Problem statement: From the entries below, copy each line in which the word "includegraphics" occurs.

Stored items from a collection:
---------------
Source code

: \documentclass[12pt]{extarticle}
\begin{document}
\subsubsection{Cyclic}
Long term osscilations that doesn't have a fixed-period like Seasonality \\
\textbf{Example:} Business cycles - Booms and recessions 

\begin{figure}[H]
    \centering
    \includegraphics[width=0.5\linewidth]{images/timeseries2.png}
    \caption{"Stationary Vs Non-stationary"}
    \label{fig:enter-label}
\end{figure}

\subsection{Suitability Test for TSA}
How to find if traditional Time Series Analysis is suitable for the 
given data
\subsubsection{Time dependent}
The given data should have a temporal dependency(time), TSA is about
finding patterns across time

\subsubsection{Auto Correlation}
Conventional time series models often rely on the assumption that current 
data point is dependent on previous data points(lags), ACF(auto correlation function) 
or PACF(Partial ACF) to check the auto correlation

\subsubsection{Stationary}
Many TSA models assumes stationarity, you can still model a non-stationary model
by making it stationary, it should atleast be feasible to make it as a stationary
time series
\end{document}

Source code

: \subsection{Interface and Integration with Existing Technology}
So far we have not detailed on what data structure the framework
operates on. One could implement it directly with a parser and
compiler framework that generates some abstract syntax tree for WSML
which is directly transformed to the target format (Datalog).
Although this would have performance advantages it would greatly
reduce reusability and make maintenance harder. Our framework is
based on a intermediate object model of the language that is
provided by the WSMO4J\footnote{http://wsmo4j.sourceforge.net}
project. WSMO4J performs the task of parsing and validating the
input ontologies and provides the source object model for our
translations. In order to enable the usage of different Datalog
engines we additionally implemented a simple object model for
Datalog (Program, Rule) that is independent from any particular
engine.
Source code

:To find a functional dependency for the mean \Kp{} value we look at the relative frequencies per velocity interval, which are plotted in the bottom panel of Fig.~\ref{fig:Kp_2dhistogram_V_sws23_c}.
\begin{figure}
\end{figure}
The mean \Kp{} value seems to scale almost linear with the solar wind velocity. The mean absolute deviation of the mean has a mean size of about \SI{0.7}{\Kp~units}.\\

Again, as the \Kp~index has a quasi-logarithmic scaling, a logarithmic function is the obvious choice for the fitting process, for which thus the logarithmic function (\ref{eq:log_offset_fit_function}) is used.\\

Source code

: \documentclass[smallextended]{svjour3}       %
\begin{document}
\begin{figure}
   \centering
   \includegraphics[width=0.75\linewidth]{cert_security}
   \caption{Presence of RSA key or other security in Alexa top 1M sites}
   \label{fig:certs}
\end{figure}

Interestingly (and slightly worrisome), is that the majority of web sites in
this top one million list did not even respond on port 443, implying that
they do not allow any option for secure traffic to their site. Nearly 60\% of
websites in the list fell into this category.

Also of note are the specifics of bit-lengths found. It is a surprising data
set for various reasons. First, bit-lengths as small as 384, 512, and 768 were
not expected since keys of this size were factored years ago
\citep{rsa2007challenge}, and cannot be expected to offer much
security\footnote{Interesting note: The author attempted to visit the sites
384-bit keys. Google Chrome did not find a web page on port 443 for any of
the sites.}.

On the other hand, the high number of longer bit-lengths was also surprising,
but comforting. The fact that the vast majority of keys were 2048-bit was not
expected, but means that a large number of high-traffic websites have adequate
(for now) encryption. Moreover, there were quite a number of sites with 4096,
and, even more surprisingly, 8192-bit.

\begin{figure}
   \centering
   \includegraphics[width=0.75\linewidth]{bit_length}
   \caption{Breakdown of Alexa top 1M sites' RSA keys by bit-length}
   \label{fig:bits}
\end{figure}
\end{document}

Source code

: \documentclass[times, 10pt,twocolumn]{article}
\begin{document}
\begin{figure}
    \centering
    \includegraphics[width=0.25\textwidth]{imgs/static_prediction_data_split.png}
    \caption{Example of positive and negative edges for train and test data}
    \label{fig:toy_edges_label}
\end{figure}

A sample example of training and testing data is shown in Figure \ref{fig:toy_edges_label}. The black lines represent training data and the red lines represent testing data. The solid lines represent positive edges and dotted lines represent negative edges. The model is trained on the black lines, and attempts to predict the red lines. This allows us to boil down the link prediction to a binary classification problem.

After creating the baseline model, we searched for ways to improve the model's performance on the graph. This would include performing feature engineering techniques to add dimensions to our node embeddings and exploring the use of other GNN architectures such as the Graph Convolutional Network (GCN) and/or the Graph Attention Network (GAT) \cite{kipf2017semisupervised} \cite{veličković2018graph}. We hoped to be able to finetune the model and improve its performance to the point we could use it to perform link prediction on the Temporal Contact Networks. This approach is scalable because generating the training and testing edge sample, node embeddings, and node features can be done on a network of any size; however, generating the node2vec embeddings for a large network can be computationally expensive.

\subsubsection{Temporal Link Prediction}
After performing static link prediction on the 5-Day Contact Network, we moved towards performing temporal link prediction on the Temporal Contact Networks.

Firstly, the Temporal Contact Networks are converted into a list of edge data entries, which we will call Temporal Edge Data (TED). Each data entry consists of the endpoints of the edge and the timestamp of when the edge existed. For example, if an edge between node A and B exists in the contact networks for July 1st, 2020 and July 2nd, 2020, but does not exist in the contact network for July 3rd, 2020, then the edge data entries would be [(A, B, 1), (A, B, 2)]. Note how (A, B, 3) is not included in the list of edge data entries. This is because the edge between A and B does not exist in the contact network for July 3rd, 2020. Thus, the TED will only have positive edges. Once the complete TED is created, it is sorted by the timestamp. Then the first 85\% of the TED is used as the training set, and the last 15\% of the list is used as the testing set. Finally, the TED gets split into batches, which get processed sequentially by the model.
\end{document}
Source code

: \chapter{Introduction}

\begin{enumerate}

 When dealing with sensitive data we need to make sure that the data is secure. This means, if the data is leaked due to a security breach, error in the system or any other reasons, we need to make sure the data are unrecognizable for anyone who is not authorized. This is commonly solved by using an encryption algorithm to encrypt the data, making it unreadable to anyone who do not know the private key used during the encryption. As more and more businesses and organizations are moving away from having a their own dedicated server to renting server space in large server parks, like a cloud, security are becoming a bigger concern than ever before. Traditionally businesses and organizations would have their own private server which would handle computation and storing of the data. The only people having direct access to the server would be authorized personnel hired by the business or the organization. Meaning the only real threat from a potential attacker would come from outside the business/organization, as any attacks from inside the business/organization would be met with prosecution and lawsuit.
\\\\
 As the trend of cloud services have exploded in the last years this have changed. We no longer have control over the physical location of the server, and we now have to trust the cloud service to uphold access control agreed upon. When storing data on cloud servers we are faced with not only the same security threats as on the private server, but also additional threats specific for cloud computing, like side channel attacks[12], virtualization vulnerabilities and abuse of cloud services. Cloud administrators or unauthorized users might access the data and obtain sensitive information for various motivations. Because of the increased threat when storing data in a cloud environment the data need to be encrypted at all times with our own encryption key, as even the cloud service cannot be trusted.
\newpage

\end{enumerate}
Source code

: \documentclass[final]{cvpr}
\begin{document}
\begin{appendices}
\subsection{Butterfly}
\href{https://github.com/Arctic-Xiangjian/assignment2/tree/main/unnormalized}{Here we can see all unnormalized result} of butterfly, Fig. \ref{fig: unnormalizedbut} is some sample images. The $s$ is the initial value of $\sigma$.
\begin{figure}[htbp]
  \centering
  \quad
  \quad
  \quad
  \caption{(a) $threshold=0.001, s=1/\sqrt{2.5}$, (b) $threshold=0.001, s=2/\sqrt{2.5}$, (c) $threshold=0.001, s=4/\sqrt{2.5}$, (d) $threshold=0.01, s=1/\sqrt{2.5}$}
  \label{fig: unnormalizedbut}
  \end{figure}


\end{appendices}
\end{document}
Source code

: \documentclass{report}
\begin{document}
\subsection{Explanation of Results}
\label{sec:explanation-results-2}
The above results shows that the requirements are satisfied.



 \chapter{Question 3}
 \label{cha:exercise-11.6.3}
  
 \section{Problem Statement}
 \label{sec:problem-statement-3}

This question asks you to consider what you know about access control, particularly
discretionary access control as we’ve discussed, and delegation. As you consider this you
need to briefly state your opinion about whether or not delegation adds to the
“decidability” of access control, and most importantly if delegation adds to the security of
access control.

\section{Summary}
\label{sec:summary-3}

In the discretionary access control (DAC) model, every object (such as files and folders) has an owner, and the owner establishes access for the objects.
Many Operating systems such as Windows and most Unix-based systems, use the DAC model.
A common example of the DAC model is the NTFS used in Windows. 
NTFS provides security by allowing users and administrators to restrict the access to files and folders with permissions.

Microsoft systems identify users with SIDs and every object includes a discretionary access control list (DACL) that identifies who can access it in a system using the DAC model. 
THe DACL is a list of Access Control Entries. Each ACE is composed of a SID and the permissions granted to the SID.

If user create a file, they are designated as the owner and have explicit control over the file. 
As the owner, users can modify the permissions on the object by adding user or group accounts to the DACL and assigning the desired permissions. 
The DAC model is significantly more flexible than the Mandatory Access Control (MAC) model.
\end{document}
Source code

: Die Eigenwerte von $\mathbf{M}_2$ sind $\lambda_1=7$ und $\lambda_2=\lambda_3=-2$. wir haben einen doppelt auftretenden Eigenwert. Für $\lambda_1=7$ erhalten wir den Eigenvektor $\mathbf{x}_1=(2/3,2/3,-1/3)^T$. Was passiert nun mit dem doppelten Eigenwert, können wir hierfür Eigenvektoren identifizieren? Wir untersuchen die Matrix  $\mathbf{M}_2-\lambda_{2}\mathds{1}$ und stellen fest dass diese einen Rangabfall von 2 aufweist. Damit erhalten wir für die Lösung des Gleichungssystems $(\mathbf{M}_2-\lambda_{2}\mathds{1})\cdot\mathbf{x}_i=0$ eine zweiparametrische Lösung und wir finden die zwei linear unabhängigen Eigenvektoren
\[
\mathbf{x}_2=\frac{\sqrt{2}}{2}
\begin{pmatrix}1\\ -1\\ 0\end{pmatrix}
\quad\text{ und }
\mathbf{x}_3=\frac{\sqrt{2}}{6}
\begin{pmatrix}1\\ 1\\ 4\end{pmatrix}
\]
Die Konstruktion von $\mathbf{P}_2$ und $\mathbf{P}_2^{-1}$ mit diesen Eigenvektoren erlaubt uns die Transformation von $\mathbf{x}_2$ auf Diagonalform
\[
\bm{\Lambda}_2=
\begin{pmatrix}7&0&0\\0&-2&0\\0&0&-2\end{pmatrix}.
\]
---------------
Written response:
    \includegraphics[width=0.5\linewidth]{images/timeseries2.png}
   \includegraphics[width=0.75\linewidth]{cert_security}
   \includegraphics[width=0.75\linewidth]{bit_length}
    \includegraphics[width=0.25\textwidth]{imgs/static_prediction_data_split.png}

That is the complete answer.